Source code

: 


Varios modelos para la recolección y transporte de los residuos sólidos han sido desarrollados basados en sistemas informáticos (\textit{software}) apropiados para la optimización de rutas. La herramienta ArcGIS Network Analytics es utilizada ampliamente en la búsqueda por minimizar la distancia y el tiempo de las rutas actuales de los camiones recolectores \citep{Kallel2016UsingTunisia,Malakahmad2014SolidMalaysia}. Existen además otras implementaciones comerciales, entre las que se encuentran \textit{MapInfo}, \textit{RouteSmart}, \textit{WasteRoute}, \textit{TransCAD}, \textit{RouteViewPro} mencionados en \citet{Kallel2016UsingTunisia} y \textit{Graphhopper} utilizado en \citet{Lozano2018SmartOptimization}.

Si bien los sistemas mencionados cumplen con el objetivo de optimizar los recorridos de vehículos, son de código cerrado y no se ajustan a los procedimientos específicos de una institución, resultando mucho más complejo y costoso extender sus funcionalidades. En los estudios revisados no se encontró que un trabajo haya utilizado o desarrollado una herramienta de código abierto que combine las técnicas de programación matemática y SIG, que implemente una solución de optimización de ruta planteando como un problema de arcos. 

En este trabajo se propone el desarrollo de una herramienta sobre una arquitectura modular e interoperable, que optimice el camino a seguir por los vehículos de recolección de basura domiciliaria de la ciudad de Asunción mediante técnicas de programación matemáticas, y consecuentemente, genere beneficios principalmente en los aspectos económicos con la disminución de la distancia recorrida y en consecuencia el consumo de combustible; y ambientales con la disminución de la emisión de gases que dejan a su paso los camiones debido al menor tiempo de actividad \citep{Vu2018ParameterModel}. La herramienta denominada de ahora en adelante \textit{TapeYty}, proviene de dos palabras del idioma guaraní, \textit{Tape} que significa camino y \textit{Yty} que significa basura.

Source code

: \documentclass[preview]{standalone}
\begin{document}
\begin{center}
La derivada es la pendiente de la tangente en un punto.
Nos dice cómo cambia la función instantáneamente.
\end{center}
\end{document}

**Work task:**
Transcribe all of the material exactly as it appears.

**Response to the exercise:**
Source code

: 


Varios modelos para la recolección y transporte de los residuos sólidos han sido desarrollados basados en sistemas informáticos (\textit{software}) apropiados para la optimización de rutas. La herramienta ArcGIS Network Analytics es utilizada ampliamente en la búsqueda por minimizar la distancia y el tiempo de las rutas actuales de los camiones recolectores \citep{Kallel2016UsingTunisia,Malakahmad2014SolidMalaysia}. Existen además otras implementaciones comerciales, entre las que se encuentran \textit{MapInfo}, \textit{RouteSmart}, \textit{WasteRoute}, \textit{TransCAD}, \textit{RouteViewPro} mencionados en \citet{Kallel2016UsingTunisia} y \textit{Graphhopper} utilizado en \citet{Lozano2018SmartOptimization}.

Si bien los sistemas mencionados cumplen con el objetivo de optimizar los recorridos de vehículos, son de código cerrado y no se ajustan a los procedimientos específicos de una institución, resultando mucho más complejo y costoso extender sus funcionalidades. En los estudios revisados no se encontró que un trabajo haya utilizado o desarrollado una herramienta de código abierto que combine las técnicas de programación matemática y SIG, que implemente una solución de optimización de ruta planteando como un problema de arcos. 

En este trabajo se propone el desarrollo de una herramienta sobre una arquitectura modular e interoperable, que optimice el camino a seguir por los vehículos de recolección de basura domiciliaria de la ciudad de Asunción mediante técnicas de programación matemáticas, y consecuentemente, genere beneficios principalmente en los aspectos económicos con la disminución de la distancia recorrida y en consecuencia el consumo de combustible; y ambientales con la disminución de la emisión de gases que dejan a su paso los camiones debido al menor tiempo de actividad \citep{Vu2018ParameterModel}. La herramienta denominada de ahora en adelante \textit{TapeYty}, proviene de dos palabras del idioma guaraní, \textit{Tape} que significa camino y \textit{Yty} que significa basura.

Source code

: \documentclass[preview]{standalone}
\begin{document}
\begin{center}
La derivada es la pendiente de la tangente en un punto.
Nos dice cómo cambia la función instantáneamente.
\end{center}
\end{document}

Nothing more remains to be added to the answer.